[[ The data, beginning ]]

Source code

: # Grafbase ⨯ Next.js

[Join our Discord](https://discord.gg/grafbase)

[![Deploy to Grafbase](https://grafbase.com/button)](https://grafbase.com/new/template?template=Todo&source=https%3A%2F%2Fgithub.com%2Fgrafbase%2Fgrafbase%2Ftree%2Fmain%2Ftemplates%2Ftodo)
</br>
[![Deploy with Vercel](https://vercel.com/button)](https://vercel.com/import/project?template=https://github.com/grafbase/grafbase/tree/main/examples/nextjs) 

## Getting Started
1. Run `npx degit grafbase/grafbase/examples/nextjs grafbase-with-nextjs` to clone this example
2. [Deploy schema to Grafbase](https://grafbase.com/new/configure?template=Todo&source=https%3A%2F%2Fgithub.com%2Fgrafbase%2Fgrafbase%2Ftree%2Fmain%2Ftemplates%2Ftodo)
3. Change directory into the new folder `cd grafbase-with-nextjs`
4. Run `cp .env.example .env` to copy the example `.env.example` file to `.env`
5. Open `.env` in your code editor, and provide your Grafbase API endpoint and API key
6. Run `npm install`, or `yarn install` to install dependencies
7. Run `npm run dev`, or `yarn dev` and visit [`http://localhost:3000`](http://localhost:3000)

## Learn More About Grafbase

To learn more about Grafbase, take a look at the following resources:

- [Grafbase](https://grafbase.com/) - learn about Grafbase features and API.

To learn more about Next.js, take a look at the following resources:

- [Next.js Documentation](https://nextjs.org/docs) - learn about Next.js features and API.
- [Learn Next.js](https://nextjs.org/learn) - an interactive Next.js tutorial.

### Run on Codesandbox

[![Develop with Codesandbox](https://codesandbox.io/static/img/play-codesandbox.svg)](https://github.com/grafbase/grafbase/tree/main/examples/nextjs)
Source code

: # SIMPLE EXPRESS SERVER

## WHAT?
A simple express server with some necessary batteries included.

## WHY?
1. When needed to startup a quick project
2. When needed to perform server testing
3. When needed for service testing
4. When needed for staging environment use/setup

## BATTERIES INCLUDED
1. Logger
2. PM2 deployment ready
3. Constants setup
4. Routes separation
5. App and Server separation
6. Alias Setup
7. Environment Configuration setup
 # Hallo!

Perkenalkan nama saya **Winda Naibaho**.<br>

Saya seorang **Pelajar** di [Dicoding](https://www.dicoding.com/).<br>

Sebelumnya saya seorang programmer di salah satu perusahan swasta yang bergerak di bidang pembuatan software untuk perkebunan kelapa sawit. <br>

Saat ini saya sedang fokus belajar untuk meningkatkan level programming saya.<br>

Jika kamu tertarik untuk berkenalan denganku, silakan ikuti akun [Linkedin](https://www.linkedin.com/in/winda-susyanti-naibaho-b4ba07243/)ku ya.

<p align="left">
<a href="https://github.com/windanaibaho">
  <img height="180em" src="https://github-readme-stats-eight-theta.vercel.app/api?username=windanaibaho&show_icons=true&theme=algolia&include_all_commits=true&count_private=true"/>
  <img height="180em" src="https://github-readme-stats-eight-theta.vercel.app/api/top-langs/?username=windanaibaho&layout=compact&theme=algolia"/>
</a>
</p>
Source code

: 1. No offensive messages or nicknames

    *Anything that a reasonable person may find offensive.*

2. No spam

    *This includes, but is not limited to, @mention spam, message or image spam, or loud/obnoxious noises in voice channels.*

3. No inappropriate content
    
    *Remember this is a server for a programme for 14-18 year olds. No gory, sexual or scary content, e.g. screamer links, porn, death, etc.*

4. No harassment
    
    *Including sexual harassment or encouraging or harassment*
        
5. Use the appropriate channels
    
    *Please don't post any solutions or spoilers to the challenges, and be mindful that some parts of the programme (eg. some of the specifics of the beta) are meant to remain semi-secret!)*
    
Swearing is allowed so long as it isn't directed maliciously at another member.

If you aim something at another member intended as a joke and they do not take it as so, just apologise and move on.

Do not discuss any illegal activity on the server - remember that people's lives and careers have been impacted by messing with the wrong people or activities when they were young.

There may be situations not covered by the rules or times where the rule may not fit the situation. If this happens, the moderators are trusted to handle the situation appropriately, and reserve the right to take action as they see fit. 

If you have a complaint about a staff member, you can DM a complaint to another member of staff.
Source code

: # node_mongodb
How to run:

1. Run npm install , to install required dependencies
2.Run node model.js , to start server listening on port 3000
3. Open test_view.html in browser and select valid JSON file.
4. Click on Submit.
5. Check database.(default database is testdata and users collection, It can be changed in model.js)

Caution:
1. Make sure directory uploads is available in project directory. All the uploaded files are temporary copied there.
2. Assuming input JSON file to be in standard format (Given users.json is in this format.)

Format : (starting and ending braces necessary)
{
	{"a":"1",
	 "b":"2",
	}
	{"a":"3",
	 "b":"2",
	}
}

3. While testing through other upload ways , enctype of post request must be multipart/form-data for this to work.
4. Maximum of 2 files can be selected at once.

[[ The data, end ]]

◆ Problem requirements ◆
If a line of the records contains the word "button", count it; give only the total.

◆ Task answer ◆
2